_Work to be completed_
Copy out all of the data below exactly, so that no word differs from the original.

[Source texts of formatted documents]
= = = =

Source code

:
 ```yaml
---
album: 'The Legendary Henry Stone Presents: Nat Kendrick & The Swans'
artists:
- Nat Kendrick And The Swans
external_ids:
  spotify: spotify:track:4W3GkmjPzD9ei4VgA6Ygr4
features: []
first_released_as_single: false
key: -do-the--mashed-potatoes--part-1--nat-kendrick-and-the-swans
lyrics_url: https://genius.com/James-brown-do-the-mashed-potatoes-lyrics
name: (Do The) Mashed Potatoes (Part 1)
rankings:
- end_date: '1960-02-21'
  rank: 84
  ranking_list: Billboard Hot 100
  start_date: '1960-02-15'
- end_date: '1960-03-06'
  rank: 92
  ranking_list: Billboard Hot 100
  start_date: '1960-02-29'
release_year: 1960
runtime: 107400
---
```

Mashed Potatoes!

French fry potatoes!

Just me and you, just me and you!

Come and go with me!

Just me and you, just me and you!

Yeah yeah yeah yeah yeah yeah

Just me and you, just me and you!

= = = =

_Output of the task_
Source code

:
 ```yaml
---
album: 'The Legendary Henry Stone Presents: Nat Kendrick & The Swans'
artists:
- Nat Kendrick And The Swans
external_ids:
  spotify: spotify:track:4W3GkmjPzD9ei4VgA6Ygr4
features: []
first_released_as_single: false
key: -do-the--mashed-potatoes--part-1--nat-kendrick-and-the-swans
lyrics_url: https://genius.com/James-brown-do-the-mashed-potatoes-lyrics
name: (Do The) Mashed Potatoes (Part 1)
rankings:
- end_date: '1960-02-21'
  rank: 84
  ranking_list: Billboard Hot 100
  start_date: '1960-02-15'
- end_date: '1960-03-06'
  rank: 92
  ranking_list: Billboard Hot 100
  start_date: '1960-02-29'
release_year: 1960
runtime: 107400
---
```

Mashed Potatoes!

French fry potatoes!

Just me and you, just me and you!

Come and go with me!

Just me and you, just me and you!

Yeah yeah yeah yeah yeah yeah

Just me and you, just me and you!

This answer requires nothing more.